::: THE RECORDS :::

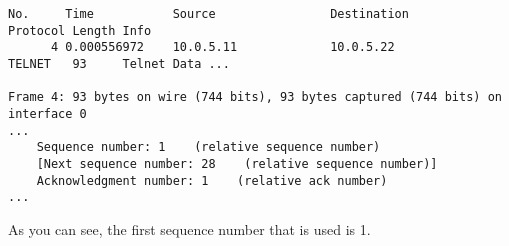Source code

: \begin{verbatim}
No.     Time           Source                Destination           Protocol Length Info
      4 0.000556972    10.0.5.11             10.0.5.22             TELNET   93     Telnet Data ...

Frame 4: 93 bytes on wire (744 bits), 93 bytes captured (744 bits) on interface 0
...
    Sequence number: 1    (relative sequence number)
    [Next sequence number: 28    (relative sequence number)]
    Acknowledgment number: 1    (relative ack number)
...
\end{verbatim}

As you can see, the first sequence number that is used is 1.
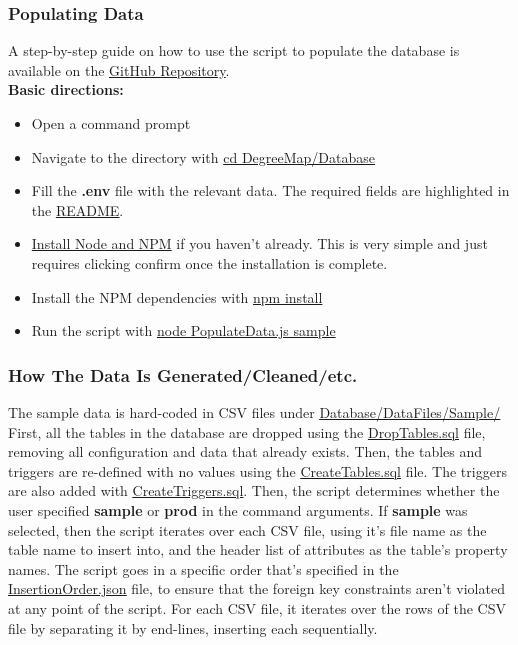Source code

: \documentclass[12pt, a4paper]{article}
\begin{document}
\subsubsection*{Populating Data}
A step-by-step guide on how to use the script to populate the database is available on the \underline{\href{https://github.com/Kggupta/DegreeMap/blob/main/README.md}{GitHub Repository}}.\\
\textbf{Basic directions:}
\begin{itemize}
    \item Open a command prompt
    \item Navigate to the directory with \underline{cd DegreeMap/Database}
    \item Fill the \textbf{.env} file with the relevant data. The required fields are highlighted in the \underline{\href{https://github.com/Kggupta/DegreeMap/blob/main/README.md}{README}}.
    \item \href{https://nodejs.org/en/download}{Install Node and NPM} if you haven't already. This is very simple and just requires clicking confirm once the installation is complete.
    \item Install the NPM dependencies with \underline{npm install}
    \item Run the script with
    \underline{node PopulateData.js sample}
\end{itemize}
\subsubsection*{How The Data Is Generated/Cleaned/etc.}
The sample data is hard-coded in CSV files under \underline{\href{https://github.com/Kggupta/DegreeMap/tree/main/Database/DataFiles/Sample}{Database/DataFiles/Sample/}}\\

First, all the tables in the database are dropped using the \underline{\href{https://github.com/Kggupta/DegreeMap/tree/main/Database/Queries}{DropTables.sql}} file, removing all configuration and data that already exists. Then, the tables and triggers are re-defined with no values using the \underline{\href{https://github.com/Kggupta/DegreeMap/tree/main/Database/Queries}{CreateTables.sql}} file. The triggers are also added with \underline{\href{https://github.com/Kggupta/DegreeMap/tree/main/Database/Queries}{CreateTriggers.sql}}. Then, the script determines whether the user specified \textbf{sample} or \textbf{prod} in the command arguments. If \textbf{sample} was selected, then the script iterates over each CSV file, using it's file name as the table name to insert into, and the header list of attributes as the table's property names. The script goes in a specific order that's specified in the \underline{\href{https://github.com/Kggupta/DegreeMap/blob/main/Database/InsertionOrder.json}{InsertionOrder.json}} file, to ensure that the foreign key constraints aren't violated at any point of the script. For each CSV file, it iterates over the rows of the CSV file by separating it by end-lines, inserting each sequentially.
\end{document}
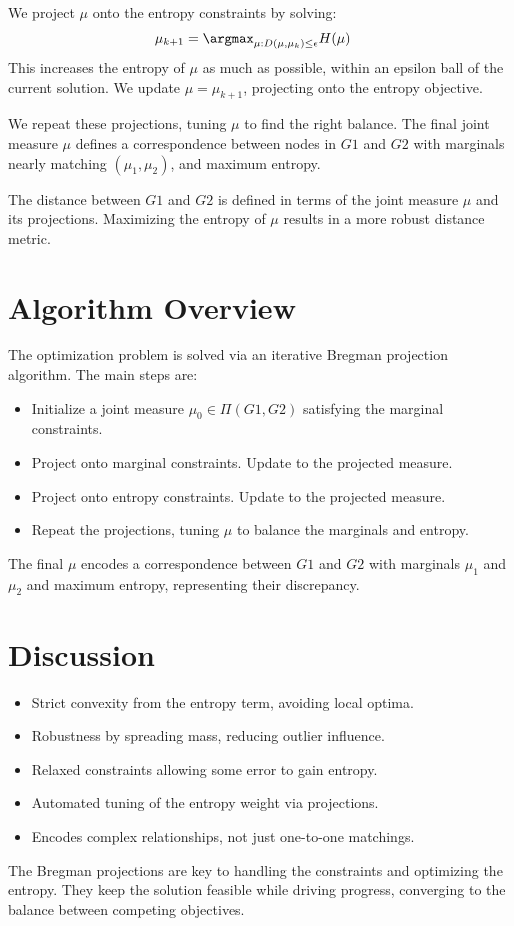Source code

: \documentclass{article}
\begin{document}
We project $\mu$ onto the entropy constraints by solving:
\begin{align*}
\mu_{k+1}&=\argmax_{\mu : D(\mu, \mu_k) \le \epsilon} H(\mu)
\end{align*}
This increases the entropy of $\mu$ as much as possible, within an epsilon ball of the current solution. We update $\mu = \mu_{k+1}$, projecting onto the entropy objective.

We repeat these projections, tuning $\mu$ to find the right balance. The final joint measure $\mu$ defines a correspondence between nodes in $G1$ and $G2$ with marginals nearly matching $(\mu_1, \mu_2)$, and maximum entropy.

The distance between $G1$ and $G2$ is defined in terms of the joint measure $\mu$ and its projections. Maximizing the entropy of $\mu$ results in a more robust distance metric.

\section{Algorithm Overview}
The optimization problem is solved via an iterative Bregman projection algorithm. The main steps are:

\begin{itemize}
\item Initialize a joint measure $\mu_0 \in \Pi(G1,G2)$ satisfying the marginal constraints.
\item Project onto marginal constraints. Update to the projected measure.
\item Project onto entropy constraints. Update to the projected measure.
\item Repeat the projections, tuning $\mu$ to balance the marginals and entropy.
\end{itemize}

The final $\mu$ encodes a correspondence between $G1$ and $G2$ with marginals $\mu_1$ and $\mu_2$ and maximum entropy, representing their discrepancy.

\section{Discussion}
\begin{itemize}
\item Strict convexity from the entropy term, avoiding local optima.
\item Robustness by spreading mass, reducing outlier influence.
\item Relaxed constraints allowing some error to gain entropy.
\item Automated tuning of the entropy weight via projections.
\item Encodes complex relationships, not just one-to-one matchings.
\end{itemize}

The Bregman projections are key to handling the constraints and optimizing the entropy. They keep the solution feasible while driving progress, converging to the balance between competing objectives.
\end{document}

:::

| WHAT IS BEING ASKED |
Output the records verbatim without pictures.

| RESPONSE TO THIS EXERCISE |
Source code

: \begin{verbatim}
No.     Time           Source                Destination           Protocol Length Info
      4 0.000556972    10.0.5.11             10.0.5.22             TELNET   93     Telnet Data ...

Frame 4: 93 bytes on wire (744 bits), 93 bytes captured (744 bits) on interface 0
...
    Sequence number: 1    (relative sequence number)
    [Next sequence number: 28    (relative sequence number)]
    Acknowledgment number: 1    (relative ack number)
...
\end{verbatim}

As you can see, the first sequence number that is used is 1.
Source code

: \documentclass[12pt, a4paper]{article}
\begin{document}
\subsubsection*{Populating Data}
A step-by-step guide on how to use the script to populate the database is available on the \underline{\href{https://github.com/Kggupta/DegreeMap/blob/main/README.md}{GitHub Repository}}.\\
\textbf{Basic directions:}
\begin{itemize}
    \item Open a command prompt
    \item Navigate to the directory with \underline{cd DegreeMap/Database}
    \item Fill the \textbf{.env} file with the relevant data. The required fields are highlighted in the \underline{\href{https://github.com/Kggupta/DegreeMap/blob/main/README.md}{README}}.
    \item \href{https://nodejs.org/en/download}{Install Node and NPM} if you haven't already. This is very simple and just requires clicking confirm once the installation is complete.
    \item Install the NPM dependencies with \underline{npm install}
    \item Run the script with
    \underline{node PopulateData.js sample}
\end{itemize}
\subsubsection*{How The Data Is Generated/Cleaned/etc.}
The sample data is hard-coded in CSV files under \underline{\href{https://github.com/Kggupta/DegreeMap/tree/main/Database/DataFiles/Sample}{Database/DataFiles/Sample/}}\\

First, all the tables in the database are dropped using the \underline{\href{https://github.com/Kggupta/DegreeMap/tree/main/Database/Queries}{DropTables.sql}} file, removing all configuration and data that already exists. Then, the tables and triggers are re-defined with no values using the \underline{\href{https://github.com/Kggupta/DegreeMap/tree/main/Database/Queries}{CreateTables.sql}} file. The triggers are also added with \underline{\href{https://github.com/Kggupta/DegreeMap/tree/main/Database/Queries}{CreateTriggers.sql}}. Then, the script determines whether the user specified \textbf{sample} or \textbf{prod} in the command arguments. If \textbf{sample} was selected, then the script iterates over each CSV file, using it's file name as the table name to insert into, and the header list of attributes as the table's property names. The script goes in a specific order that's specified in the \underline{\href{https://github.com/Kggupta/DegreeMap/blob/main/Database/InsertionOrder.json}{InsertionOrder.json}} file, to ensure that the foreign key constraints aren't violated at any point of the script. For each CSV file, it iterates over the rows of the CSV file by separating it by end-lines, inserting each sequentially.
\end{document}
Source code

: \documentclass{article}
\begin{document}
We project $\mu$ onto the entropy constraints by solving:
\begin{align*}
\mu_{k+1}&=\argmax_{\mu : D(\mu, \mu_k) \le \epsilon} H(\mu)
\end{align*}
This increases the entropy of $\mu$ as much as possible, within an epsilon ball of the current solution. We update $\mu = \mu_{k+1}$, projecting onto the entropy objective.

We repeat these projections, tuning $\mu$ to find the right balance. The final joint measure $\mu$ defines a correspondence between nodes in $G1$ and $G2$ with marginals nearly matching $(\mu_1, \mu_2)$, and maximum entropy.

The distance between $G1$ and $G2$ is defined in terms of the joint measure $\mu$ and its projections. Maximizing the entropy of $\mu$ results in a more robust distance metric.

\section{Algorithm Overview}
The optimization problem is solved via an iterative Bregman projection algorithm. The main steps are:

\begin{itemize}
\item Initialize a joint measure $\mu_0 \in \Pi(G1,G2)$ satisfying the marginal constraints.
\item Project onto marginal constraints. Update to the projected measure.
\item Project onto entropy constraints. Update to the projected measure.
\item Repeat the projections, tuning $\mu$ to balance the marginals and entropy.
\end{itemize}

The final $\mu$ encodes a correspondence between $G1$ and $G2$ with marginals $\mu_1$ and $\mu_2$ and maximum entropy, representing their discrepancy.

\section{Discussion}
\begin{itemize}
\item Strict convexity from the entropy term, avoiding local optima.
\item Robustness by spreading mass, reducing outlier influence.
\item Relaxed constraints allowing some error to gain entropy.
\item Automated tuning of the entropy weight via projections.
\item Encodes complex relationships, not just one-to-one matchings.
\end{itemize}

The Bregman projections are key to handling the constraints and optimizing the entropy. They keep the solution feasible while driving progress, converging to the balance between competing objectives.
\end{document}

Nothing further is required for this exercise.